Illustration of the geographic position of the Western Anatolian Basin (WAB), west of Türkiye

2.2 Data Used

Different sources of data sets obtained by remote sensing and in-situ observations were used to implement this study. The characteristics of the data used are given in Table 1 and discussed in the following sections.

Table 1 Description of the data used in this study

2.2.1 GRACE/GRACE-FO JPL Mascon

The twin-satellite GRACE project is composed of two main missions: the GRACE-1, and the GRACE Follow-On (GRACE-FO). The GRACE-1 mission was terminated in 2017, and with a year of latency, the GRACE-FO was put into orbit in 2018 and has been working since then.
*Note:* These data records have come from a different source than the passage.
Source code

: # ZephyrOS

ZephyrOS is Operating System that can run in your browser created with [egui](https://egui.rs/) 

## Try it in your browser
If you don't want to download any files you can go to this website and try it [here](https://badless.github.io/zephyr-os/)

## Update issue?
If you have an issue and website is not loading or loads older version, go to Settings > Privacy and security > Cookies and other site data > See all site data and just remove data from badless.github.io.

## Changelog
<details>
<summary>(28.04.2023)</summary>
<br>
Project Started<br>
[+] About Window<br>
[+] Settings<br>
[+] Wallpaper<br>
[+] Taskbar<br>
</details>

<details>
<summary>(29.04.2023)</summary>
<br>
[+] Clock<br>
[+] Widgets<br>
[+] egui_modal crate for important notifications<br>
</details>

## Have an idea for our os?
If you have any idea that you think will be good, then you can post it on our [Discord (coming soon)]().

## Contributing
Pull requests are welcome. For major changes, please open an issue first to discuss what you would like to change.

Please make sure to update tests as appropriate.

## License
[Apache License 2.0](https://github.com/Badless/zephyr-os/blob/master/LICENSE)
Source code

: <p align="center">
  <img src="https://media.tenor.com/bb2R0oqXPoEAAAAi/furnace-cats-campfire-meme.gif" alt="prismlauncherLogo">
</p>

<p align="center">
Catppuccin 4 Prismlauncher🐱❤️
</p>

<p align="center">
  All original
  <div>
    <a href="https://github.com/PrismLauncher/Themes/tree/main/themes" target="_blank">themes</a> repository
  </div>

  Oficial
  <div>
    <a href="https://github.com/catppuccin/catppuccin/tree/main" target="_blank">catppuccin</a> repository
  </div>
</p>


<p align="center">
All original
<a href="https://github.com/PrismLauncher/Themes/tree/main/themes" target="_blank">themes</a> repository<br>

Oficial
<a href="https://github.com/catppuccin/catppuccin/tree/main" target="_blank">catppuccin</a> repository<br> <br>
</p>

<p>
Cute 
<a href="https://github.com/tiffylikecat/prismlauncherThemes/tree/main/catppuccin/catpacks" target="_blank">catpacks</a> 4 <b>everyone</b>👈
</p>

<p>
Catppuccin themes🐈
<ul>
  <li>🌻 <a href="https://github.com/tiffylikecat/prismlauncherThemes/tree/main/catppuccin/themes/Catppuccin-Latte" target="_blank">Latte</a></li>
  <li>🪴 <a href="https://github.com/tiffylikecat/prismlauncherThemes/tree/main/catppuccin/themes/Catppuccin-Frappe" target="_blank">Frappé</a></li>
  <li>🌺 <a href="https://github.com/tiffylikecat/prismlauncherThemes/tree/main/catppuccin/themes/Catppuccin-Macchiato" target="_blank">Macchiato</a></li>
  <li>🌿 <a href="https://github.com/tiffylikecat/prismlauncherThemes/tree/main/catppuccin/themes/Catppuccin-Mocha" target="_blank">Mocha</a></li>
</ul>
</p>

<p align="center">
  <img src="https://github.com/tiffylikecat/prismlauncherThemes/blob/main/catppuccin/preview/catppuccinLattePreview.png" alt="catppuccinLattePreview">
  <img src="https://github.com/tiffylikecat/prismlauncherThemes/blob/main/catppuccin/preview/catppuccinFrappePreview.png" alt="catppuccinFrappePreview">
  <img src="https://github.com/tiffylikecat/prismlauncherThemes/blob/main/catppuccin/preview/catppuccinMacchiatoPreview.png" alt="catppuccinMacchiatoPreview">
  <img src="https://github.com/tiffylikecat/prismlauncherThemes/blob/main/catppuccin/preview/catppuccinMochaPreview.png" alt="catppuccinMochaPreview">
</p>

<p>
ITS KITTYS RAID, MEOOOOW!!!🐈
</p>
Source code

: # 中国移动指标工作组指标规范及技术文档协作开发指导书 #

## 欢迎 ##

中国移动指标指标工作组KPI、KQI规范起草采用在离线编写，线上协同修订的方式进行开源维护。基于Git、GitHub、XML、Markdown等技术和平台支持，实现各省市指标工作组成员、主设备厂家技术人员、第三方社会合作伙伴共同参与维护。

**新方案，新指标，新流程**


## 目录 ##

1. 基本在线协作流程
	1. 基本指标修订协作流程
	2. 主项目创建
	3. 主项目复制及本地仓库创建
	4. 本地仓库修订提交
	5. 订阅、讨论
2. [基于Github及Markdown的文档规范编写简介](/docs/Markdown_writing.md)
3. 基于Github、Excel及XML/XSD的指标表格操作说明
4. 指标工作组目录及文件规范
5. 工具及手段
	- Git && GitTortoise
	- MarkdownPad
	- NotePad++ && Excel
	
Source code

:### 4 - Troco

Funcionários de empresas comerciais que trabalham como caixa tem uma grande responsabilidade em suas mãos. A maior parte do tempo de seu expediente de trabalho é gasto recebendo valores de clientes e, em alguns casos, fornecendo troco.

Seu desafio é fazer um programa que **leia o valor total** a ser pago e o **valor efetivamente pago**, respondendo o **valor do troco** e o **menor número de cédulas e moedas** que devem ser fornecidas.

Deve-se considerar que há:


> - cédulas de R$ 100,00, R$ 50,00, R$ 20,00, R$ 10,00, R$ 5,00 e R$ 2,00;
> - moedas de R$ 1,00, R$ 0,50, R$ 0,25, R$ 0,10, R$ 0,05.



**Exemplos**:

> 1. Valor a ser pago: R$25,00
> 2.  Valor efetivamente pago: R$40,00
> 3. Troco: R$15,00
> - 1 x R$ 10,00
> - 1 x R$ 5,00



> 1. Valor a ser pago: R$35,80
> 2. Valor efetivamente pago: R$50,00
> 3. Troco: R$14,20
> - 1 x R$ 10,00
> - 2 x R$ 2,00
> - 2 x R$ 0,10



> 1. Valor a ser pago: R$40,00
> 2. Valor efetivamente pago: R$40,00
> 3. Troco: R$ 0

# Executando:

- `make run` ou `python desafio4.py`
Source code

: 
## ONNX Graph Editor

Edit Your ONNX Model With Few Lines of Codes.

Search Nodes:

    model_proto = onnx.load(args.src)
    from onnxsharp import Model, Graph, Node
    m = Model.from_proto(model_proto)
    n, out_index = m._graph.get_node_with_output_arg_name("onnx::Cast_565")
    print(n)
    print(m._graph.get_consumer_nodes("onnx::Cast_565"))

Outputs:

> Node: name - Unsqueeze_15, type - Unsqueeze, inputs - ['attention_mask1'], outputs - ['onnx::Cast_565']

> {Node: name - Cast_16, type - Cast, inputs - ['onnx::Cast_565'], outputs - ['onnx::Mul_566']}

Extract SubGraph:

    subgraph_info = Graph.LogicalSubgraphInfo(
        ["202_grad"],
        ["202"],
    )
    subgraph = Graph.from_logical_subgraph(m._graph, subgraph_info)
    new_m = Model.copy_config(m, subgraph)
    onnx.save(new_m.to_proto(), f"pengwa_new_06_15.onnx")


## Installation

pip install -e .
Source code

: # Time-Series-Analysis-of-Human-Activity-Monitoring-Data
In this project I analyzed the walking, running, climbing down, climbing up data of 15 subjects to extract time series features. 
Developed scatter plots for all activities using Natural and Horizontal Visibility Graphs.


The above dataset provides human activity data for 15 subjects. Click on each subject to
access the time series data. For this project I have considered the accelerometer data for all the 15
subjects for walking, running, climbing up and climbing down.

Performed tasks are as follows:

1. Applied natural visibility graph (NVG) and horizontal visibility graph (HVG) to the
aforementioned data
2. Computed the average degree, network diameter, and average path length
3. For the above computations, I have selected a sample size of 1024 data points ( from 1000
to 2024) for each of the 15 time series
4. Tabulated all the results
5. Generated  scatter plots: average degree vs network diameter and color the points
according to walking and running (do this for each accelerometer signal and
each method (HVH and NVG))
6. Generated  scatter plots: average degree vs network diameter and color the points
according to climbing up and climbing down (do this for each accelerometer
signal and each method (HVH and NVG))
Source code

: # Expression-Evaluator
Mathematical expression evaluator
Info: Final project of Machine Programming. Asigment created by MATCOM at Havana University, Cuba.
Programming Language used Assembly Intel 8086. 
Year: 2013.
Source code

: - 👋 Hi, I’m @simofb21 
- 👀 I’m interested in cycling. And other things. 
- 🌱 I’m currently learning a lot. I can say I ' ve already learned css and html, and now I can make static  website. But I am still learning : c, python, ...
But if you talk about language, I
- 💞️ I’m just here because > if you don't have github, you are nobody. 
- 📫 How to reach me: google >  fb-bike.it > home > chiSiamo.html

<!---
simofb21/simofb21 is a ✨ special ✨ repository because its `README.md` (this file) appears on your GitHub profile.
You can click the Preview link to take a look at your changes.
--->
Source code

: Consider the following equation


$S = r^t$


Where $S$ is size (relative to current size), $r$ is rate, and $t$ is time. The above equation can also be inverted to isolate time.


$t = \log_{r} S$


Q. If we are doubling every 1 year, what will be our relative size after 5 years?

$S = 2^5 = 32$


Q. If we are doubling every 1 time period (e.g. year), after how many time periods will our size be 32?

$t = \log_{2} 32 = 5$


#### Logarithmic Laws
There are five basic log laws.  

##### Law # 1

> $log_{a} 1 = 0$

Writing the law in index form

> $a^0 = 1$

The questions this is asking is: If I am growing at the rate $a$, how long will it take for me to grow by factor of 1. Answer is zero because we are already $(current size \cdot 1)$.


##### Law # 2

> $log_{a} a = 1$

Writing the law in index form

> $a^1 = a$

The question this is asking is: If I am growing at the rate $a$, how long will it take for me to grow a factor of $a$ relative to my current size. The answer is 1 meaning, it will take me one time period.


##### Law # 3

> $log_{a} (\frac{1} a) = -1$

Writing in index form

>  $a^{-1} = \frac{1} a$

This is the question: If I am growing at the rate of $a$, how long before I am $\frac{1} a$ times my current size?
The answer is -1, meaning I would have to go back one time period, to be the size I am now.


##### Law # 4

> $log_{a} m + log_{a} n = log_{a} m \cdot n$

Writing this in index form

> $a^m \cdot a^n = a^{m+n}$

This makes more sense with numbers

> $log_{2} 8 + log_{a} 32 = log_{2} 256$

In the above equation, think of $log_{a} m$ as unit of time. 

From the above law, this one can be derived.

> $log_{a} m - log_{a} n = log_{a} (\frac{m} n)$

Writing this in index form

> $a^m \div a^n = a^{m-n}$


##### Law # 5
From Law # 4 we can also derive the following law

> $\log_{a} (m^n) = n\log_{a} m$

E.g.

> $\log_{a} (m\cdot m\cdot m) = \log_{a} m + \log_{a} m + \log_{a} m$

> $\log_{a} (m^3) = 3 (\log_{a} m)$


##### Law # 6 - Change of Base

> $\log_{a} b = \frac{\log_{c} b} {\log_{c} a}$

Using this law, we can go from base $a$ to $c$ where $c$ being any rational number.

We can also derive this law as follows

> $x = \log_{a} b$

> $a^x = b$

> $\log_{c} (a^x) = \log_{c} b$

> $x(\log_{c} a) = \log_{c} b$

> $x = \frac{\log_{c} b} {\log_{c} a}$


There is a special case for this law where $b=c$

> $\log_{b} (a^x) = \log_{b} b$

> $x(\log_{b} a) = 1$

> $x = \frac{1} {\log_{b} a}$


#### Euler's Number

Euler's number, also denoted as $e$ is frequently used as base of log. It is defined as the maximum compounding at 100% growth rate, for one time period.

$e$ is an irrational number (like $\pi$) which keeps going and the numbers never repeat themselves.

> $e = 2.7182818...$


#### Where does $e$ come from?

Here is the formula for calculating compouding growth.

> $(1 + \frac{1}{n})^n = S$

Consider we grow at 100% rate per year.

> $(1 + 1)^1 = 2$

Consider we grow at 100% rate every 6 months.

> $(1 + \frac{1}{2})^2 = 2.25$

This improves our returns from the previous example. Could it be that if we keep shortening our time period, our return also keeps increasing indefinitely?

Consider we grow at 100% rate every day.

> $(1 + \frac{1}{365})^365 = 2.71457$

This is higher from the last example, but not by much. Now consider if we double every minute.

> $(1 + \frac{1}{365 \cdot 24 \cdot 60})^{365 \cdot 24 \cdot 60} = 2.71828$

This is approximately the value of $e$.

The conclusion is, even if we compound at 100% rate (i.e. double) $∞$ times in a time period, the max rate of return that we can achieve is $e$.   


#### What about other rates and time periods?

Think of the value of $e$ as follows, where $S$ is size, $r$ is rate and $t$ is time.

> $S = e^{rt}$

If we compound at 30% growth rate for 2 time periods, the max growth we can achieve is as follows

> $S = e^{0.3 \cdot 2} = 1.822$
The processing of the GRACE/GRACE-FO signals is up to three data processing centers such as the Center for Space Research (CSR), GeoForschungsZentrum (GFZ), and the Jet Propulsion Laboratory (JPL) (Chambers 2006). In this study, the GRACE JPL mascon (release 06) was used to extract the time series of TWSA.

2.2.2 FLDAS Model

Famine Early Warning Systems Network Land Data Assimilation System (FLDAS) is a data assimilation project which, similar to the commonly used GLDAS model, simulates different hydro-meteorological variables by integrating remote sensed, modeled, and in-situ observations at a global scale (Loeser et al. 2020). The simulations are done under two land surface models (LSMs) including the Variable Infiltration Capacity (VIC) model and the Noah model (McNally et al. 2017) with spatial resolutions of 0.25° and 0.1°, respectively. In this study, simulated variables of soil moisture, snow water, evapotranspiration, rainfall, and runoff were extracted from the latest version (version 4) of the FLDAS-Noah.

2.2.3 Field Observations

The field-based observations of precipitation and depth to groundwater were obtained from the Turkish State Meteorological Service (TSMS) and the State Hydraulic Works (SHW), respectively. The characteristics of the groundwater observation wells utilized in this study are given in Table SM2 in the Supplementary Material.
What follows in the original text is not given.